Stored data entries
* * * * *

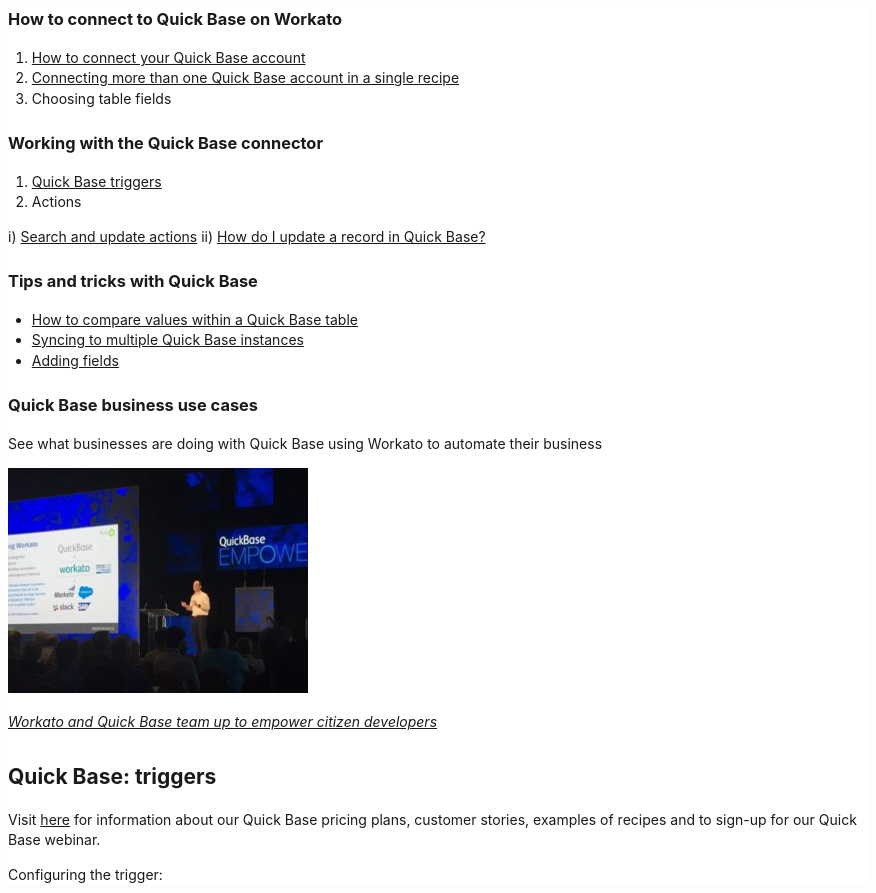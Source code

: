 ### How to connect to Quick Base on Workato
1. [How to connect your Quick Base account](https://support.workato.com/support/solutions/articles/1000236544-quickbase-connecting-your-quickbase-account)
2. [Connecting more than one Quick Base account in a single recipe](https://support.workato.com/support/solutions/articles/1000236168-quickbase-syncing-to-multiple-quickbase-instances)
3. Choosing table fields

### Working with the Quick Base connector
1. [Quick Base triggers](https://support.workato.com/solution/articles/1000236163-quickbase-triggers)
2. Actions

i) [Search and update actions](https://support.workato.com/solution/articles/1000236167-quickbase-search-and-update-actions)
ii) [How do I update a record in Quick Base?](https://support.workato.com/solution/articles/1000236654-quickbase-how-do-i-update-a-record-%204) 

### Tips and tricks with Quick Base 
 - [How to compare values within a Quick Base table](https://support.workato.com/solution/articles/1000236539-quickbase-how-to-compare-values-within-a-table)
 - [Syncing to multiple Quick Base instances](https://support.workato.com/solution/articles/1000236168-quickbase-syncing-to-multiple-quickbase-instances)
 - [Adding fields](https://support.workato.com/solution/articles/1000236540-quickbase-adding-fields)

### Quick Base business use cases
See what businesses are doing with Quick Base using Workato to automate their business

![Quick Base presentation](/assets/images/connectors/quickbase/quickbase-presentation.jpg)

*[Workato and Quick Base team up to empower citizen developers](https://www.workato.com/blog/2016/06/workato-and-quickbase-team-up-to-empower-citizen-developers/)*


## Quick Base: triggers 
Visit [here](https://www.workato.com/integrations/quickbase) for information about our Quick Base pricing plans, customer stories, examples of recipes and to sign-up for our Quick Base webinar.

Configuring the trigger:
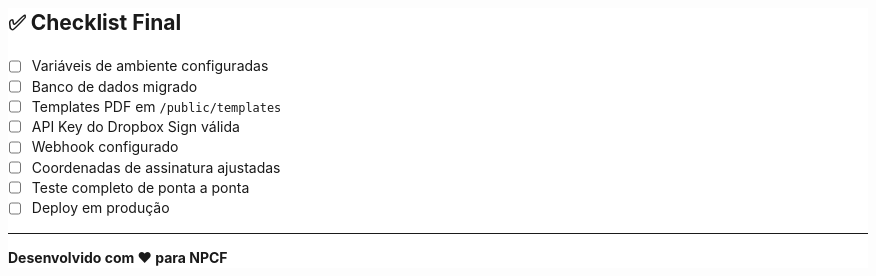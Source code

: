 ## ✅ Checklist Final

- [ ] Variáveis de ambiente configuradas
- [ ] Banco de dados migrado
- [ ] Templates PDF em `/public/templates`
- [ ] API Key do Dropbox Sign válida
- [ ] Webhook configurado
- [ ] Coordenadas de assinatura ajustadas
- [ ] Teste completo de ponta a ponta
- [ ] Deploy em produção

---

**Desenvolvido com ❤️ para NPCF**
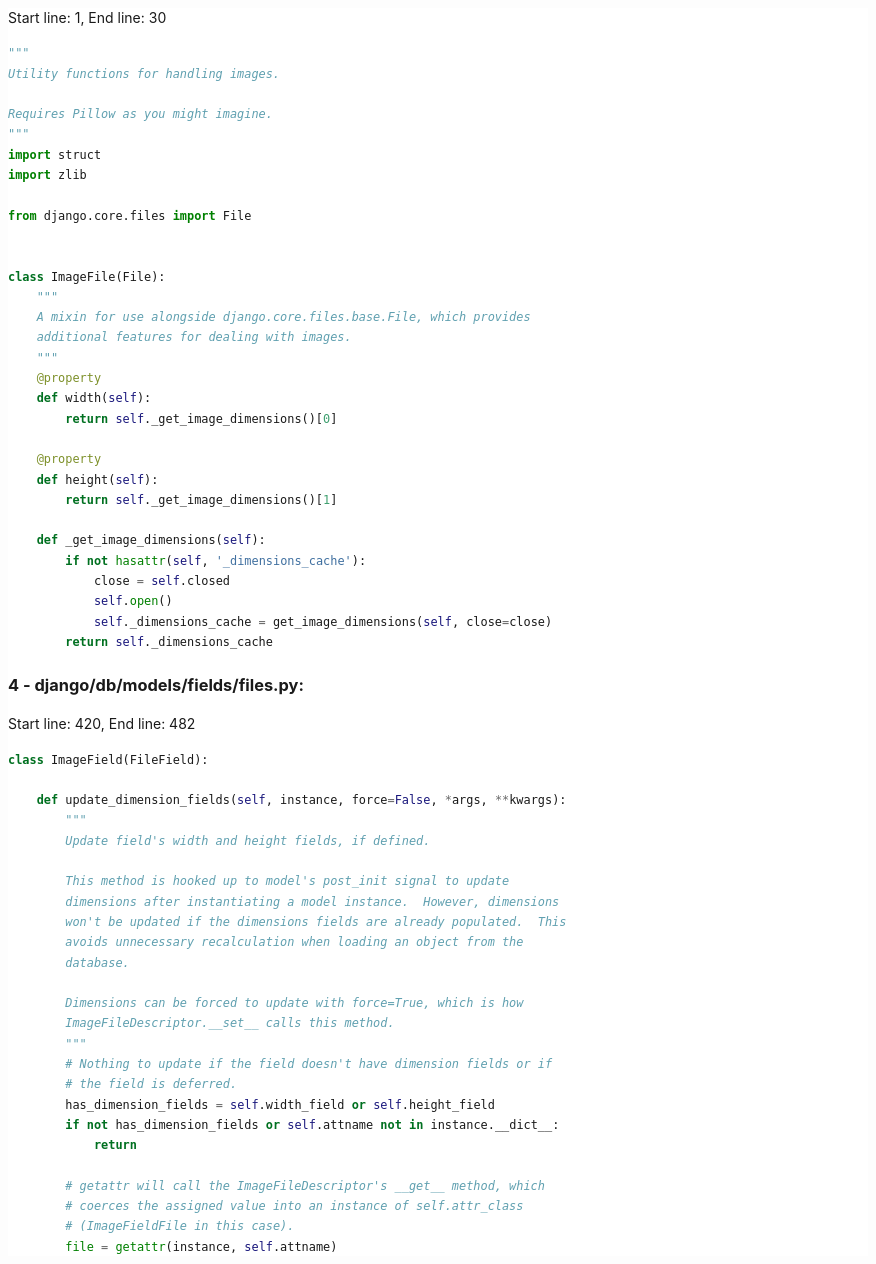 Start line: 1, End line: 30

```python
"""
Utility functions for handling images.

Requires Pillow as you might imagine.
"""
import struct
import zlib

from django.core.files import File


class ImageFile(File):
    """
    A mixin for use alongside django.core.files.base.File, which provides
    additional features for dealing with images.
    """
    @property
    def width(self):
        return self._get_image_dimensions()[0]

    @property
    def height(self):
        return self._get_image_dimensions()[1]

    def _get_image_dimensions(self):
        if not hasattr(self, '_dimensions_cache'):
            close = self.closed
            self.open()
            self._dimensions_cache = get_image_dimensions(self, close=close)
        return self._dimensions_cache
```
### 4 - django/db/models/fields/files.py:

Start line: 420, End line: 482

```python
class ImageField(FileField):

    def update_dimension_fields(self, instance, force=False, *args, **kwargs):
        """
        Update field's width and height fields, if defined.

        This method is hooked up to model's post_init signal to update
        dimensions after instantiating a model instance.  However, dimensions
        won't be updated if the dimensions fields are already populated.  This
        avoids unnecessary recalculation when loading an object from the
        database.

        Dimensions can be forced to update with force=True, which is how
        ImageFileDescriptor.__set__ calls this method.
        """
        # Nothing to update if the field doesn't have dimension fields or if
        # the field is deferred.
        has_dimension_fields = self.width_field or self.height_field
        if not has_dimension_fields or self.attname not in instance.__dict__:
            return

        # getattr will call the ImageFileDescriptor's __get__ method, which
        # coerces the assigned value into an instance of self.attr_class
        # (ImageFieldFile in this case).
        file = getattr(instance, self.attname)

```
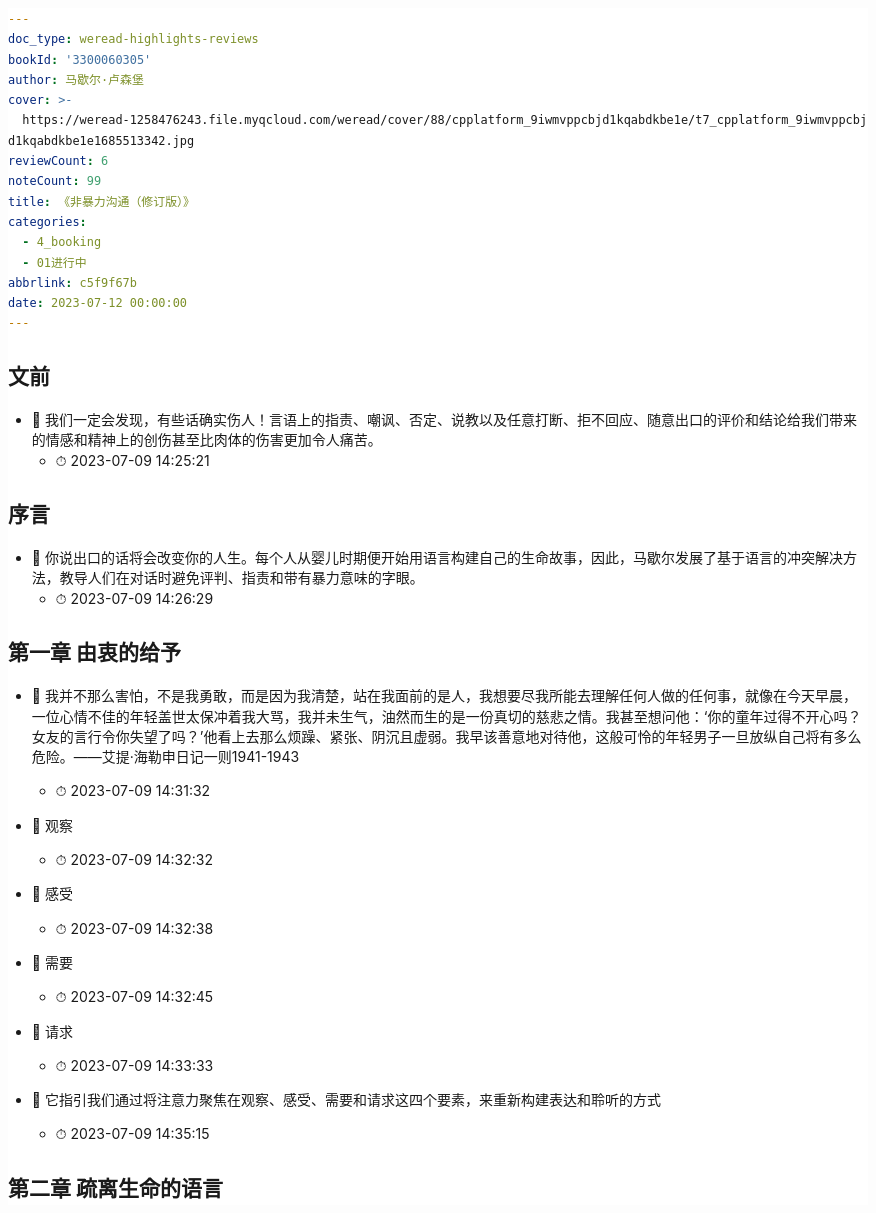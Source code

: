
 ```yaml
---
doc_type: weread-highlights-reviews
bookId: '3300060305'
author: 马歇尔·卢森堡
cover: >-
  https://weread-1258476243.file.myqcloud.com/weread/cover/88/cpplatform_9iwmvppcbjd1kqabdkbe1e/t7_cpplatform_9iwmvppcbjd1kqabdkbe1e1685513342.jpg
reviewCount: 6
noteCount: 99
title: 《非暴力沟通（修订版）》
categories:
  - 4_booking
  - 01进行中
abbrlink: c5f9f67b
date: 2023-07-12 00:00:00
---
```



## 文前


- 📌 我们一定会发现，有些话确实伤人！言语上的指责、嘲讽、否定、说教以及任意打断、拒不回应、随意出口的评价和结论给我们带来的情感和精神上的创伤甚至比肉体的伤害更加令人痛苦。 
    - ⏱ 2023-07-09 14:25:21 
## 序言


- 📌 你说出口的话将会改变你的人生。每个人从婴儿时期便开始用语言构建自己的生命故事，因此，马歇尔发展了基于语言的冲突解决方法，教导人们在对话时避免评判、指责和带有暴力意味的字眼。 
    - ⏱ 2023-07-09 14:26:29 
## 第一章 由衷的给予


- 📌 我并不那么害怕，不是我勇敢，而是因为我清楚，站在我面前的是人，我想要尽我所能去理解任何人做的任何事，就像在今天早晨，一位心情不佳的年轻盖世太保冲着我大骂，我并未生气，油然而生的是一份真切的慈悲之情。我甚至想问他：‘你的童年过得不开心吗？女友的言行令你失望了吗？’他看上去那么烦躁、紧张、阴沉且虚弱。我早该善意地对待他，这般可怜的年轻男子一旦放纵自己将有多么危险。——艾提·海勒申日记一则1941-1943 
    - ⏱ 2023-07-09 14:31:32 

- 📌 观察 
    - ⏱ 2023-07-09 14:32:32 

- 📌 感受 
    - ⏱ 2023-07-09 14:32:38 

- 📌 需要 
    - ⏱ 2023-07-09 14:32:45 

- 📌 请求 
    - ⏱ 2023-07-09 14:33:33 

- 📌 它指引我们通过将注意力聚焦在观察、感受、需要和请求这四个要素，来重新构建表达和聆听的方式 
    - ⏱ 2023-07-09 14:35:15 
## 第二章 疏离生命的语言
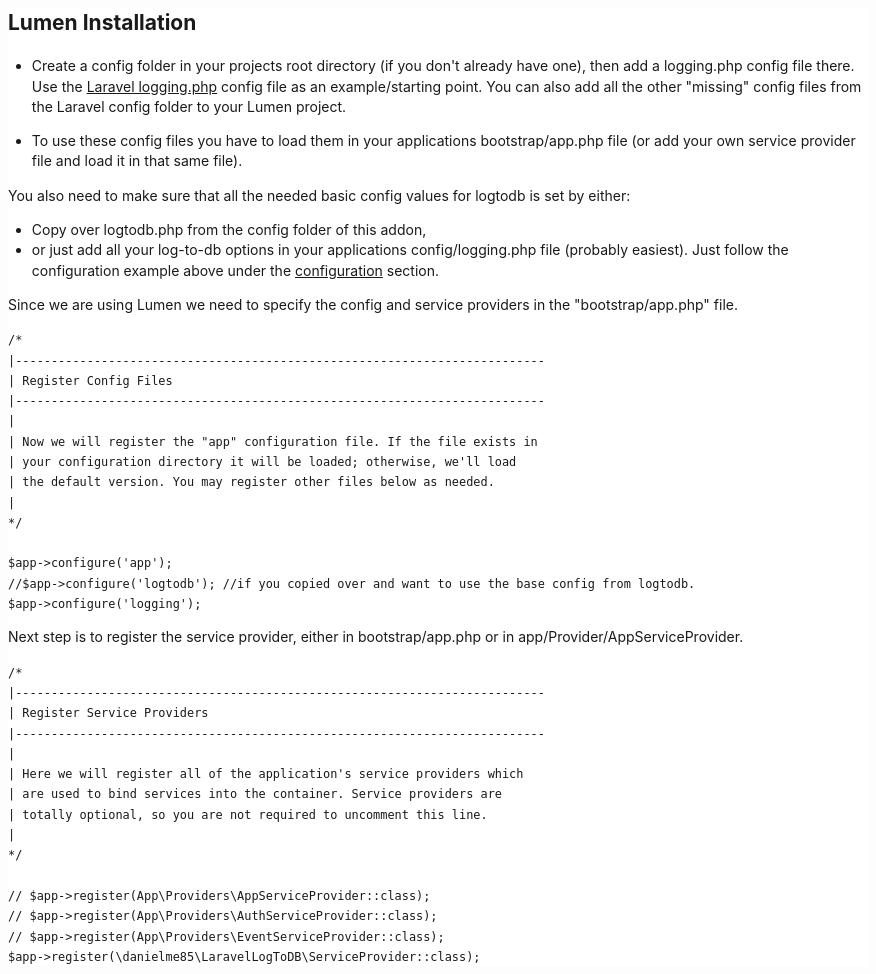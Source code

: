 ## Lumen Installation

* Create a config folder in your projects root directory (if you don't already have one), then add a logging.php config file there.
Use the [Laravel logging.php](https://github.com/laravel/laravel/blob/master/config/logging.php) config file as an example/starting point.
You can also add all the other "missing" config files from the Laravel config folder to your Lumen project. 

* To use these config files you have to load them in your applications bootstrap/app.php file (or add your own service provider file and load it in that same file).

You also need to make sure that all the needed basic config values for logtodb is set by either: 
* Copy over logtodb.php from the config folder of this addon,
* or just add all your log-to-db options in your applications config/logging.php file (probably easiest). Just follow the 
configuration example above under the [configuration](#configuration) section.
  
Since we are using Lumen we need to specify the config and service providers in the "bootstrap/app.php" file.

```
/*
|--------------------------------------------------------------------------
| Register Config Files
|--------------------------------------------------------------------------
|
| Now we will register the "app" configuration file. If the file exists in
| your configuration directory it will be loaded; otherwise, we'll load
| the default version. You may register other files below as needed.
|
*/

$app->configure('app');
//$app->configure('logtodb'); //if you copied over and want to use the base config from logtodb.
$app->configure('logging');

```

Next step is to register the service provider, either in bootstrap/app.php or in app/Provider/AppServiceProvider.
```
/*
|--------------------------------------------------------------------------
| Register Service Providers
|--------------------------------------------------------------------------
|
| Here we will register all of the application's service providers which
| are used to bind services into the container. Service providers are
| totally optional, so you are not required to uncomment this line.
|
*/

// $app->register(App\Providers\AppServiceProvider::class);
// $app->register(App\Providers\AuthServiceProvider::class);
// $app->register(App\Providers\EventServiceProvider::class);
$app->register(\danielme85\LaravelLogToDB\ServiceProvider::class);
```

* * * * *

Lines from the entries that contain the string "folder" are what must be copied.

- **Exercise response**:
* Create a config folder in your projects root directory (if you don't already have one), then add a logging.php config file there.
You can also add all the other "missing" config files from the Laravel config folder to your Lumen project. 
* Copy over logtodb.php from the config folder of this addon,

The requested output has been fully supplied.